(Rendered images with source text)
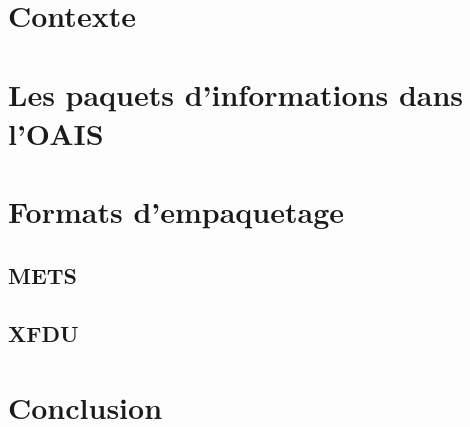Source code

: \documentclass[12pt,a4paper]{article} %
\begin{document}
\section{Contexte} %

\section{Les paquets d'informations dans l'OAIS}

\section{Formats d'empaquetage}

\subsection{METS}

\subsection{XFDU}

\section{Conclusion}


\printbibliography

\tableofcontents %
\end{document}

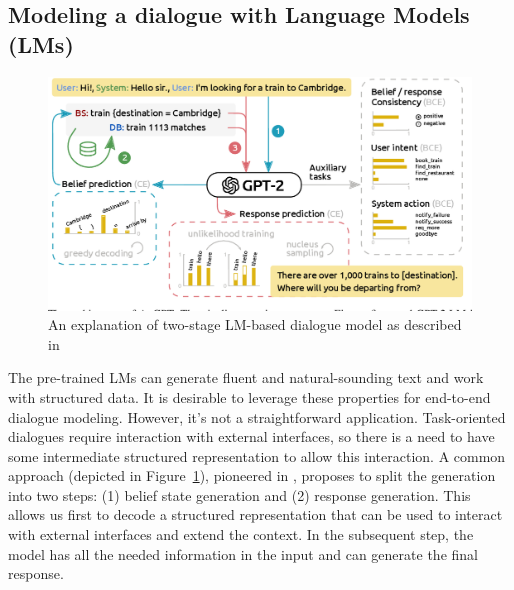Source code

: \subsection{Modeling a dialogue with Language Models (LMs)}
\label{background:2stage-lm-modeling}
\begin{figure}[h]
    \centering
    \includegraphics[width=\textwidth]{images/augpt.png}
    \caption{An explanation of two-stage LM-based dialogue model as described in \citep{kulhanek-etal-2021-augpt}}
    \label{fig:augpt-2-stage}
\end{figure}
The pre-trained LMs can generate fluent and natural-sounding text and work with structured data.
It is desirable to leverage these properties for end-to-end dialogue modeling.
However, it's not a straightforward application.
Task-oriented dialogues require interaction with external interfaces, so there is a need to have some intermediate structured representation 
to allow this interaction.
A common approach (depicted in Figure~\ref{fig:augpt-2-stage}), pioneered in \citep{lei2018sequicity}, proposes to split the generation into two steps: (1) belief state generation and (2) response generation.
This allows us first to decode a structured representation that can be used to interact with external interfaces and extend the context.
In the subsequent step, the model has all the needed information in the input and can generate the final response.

| Task to complete |
The entries above are to be printed again word for word, with every picture removed.

| Task output |
Source code

: \documentclass[12pt,a4paper]{article} %
\begin{document}
\section{Contexte} %

\section{Les paquets d'informations dans l'OAIS}

\section{Formats d'empaquetage}

\subsection{METS}

\subsection{XFDU}

\section{Conclusion}


\printbibliography

\tableofcontents %
\end{document}

Source code

: \subsection{Modeling a dialogue with Language Models (LMs)}
\label{background:2stage-lm-modeling}
\begin{figure}[h]
    \centering
    \includegraphics[width=\textwidth]{images/augpt.png}
    \caption{An explanation of two-stage LM-based dialogue model as described in \citep{kulhanek-etal-2021-augpt}}
    \label{fig:augpt-2-stage}
\end{figure}
The pre-trained LMs can generate fluent and natural-sounding text and work with structured data.
It is desirable to leverage these properties for end-to-end dialogue modeling.
However, it's not a straightforward application.
Task-oriented dialogues require interaction with external interfaces, so there is a need to have some intermediate structured representation 
to allow this interaction.
A common approach (depicted in Figure~\ref{fig:augpt-2-stage}), pioneered in \citep{lei2018sequicity}, proposes to split the generation into two steps: (1) belief state generation and (2) response generation.
This allows us first to decode a structured representation that can be used to interact with external interfaces and extend the context.
In the subsequent step, the model has all the needed information in the input and can generate the final response.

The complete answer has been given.